Background: Acute colicky abdominal pain (AP), resulting from the sudden spasm of hollow viscera, is frequently managed with a combination of analgesics and antispasmodics. Camylofin is an anti-spasmodic medication whereas paracetamol is a widely prescribed analgesic and antipyretic for managing mild-to-moderate pain. This study evaluates the effectiveness of a fixed-dose combination (FDC) of camylofin 50 mg and Paracetamol 325 mg in alleviating acute colicky abdominal pain.

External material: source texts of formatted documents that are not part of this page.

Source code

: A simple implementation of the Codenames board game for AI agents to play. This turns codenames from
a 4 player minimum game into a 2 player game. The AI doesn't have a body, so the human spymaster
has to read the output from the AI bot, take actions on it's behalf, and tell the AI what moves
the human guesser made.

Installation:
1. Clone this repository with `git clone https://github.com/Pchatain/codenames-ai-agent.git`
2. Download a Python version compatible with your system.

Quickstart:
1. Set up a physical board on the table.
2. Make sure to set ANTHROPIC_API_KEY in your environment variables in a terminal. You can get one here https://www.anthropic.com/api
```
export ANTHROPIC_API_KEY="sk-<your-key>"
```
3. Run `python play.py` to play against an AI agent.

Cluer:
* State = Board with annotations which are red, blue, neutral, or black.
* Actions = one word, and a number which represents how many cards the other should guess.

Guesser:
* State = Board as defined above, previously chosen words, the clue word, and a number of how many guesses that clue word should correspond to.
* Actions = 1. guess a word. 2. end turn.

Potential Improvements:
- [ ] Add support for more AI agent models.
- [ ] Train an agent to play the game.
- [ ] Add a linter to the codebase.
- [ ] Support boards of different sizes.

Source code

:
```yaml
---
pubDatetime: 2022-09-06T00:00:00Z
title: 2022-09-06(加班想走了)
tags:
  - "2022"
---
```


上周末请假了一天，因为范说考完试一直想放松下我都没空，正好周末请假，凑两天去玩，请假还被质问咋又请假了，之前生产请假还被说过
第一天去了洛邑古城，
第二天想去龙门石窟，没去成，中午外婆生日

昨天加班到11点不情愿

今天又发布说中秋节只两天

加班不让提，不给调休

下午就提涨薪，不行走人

Methods: In this prospective, single-arm, open-label study, 100 female patients aged 18-65 with acute colicky abdominal pain were administered one tablet thrice daily for 3-5 days of camylofin 50 mg and paracetamol 325 mg daily for 3-5 days. Pain intensity was assessed using the visual analog scale (VAS) at baseline, Day 3 and Day 5.

Results: A significant reduction was observed in the mean VAS scores from baseline (77.8) to Day 5 (4.0) (p<0.001). At day 5, 83.0% of patients reported no pain, with minimal adverse events (2% fever and 1% headache with fever). There was a significant change (-27.5) in mean pain intensity VAS score before (77.8) and after (50.2) medication, p<0.001. The percentage change in the mean pain intensity based on VAS score was highest in subjects with urinary AP (97.4%), followed by menstrual AP (94.9%) and unexplained AP (94.5%). 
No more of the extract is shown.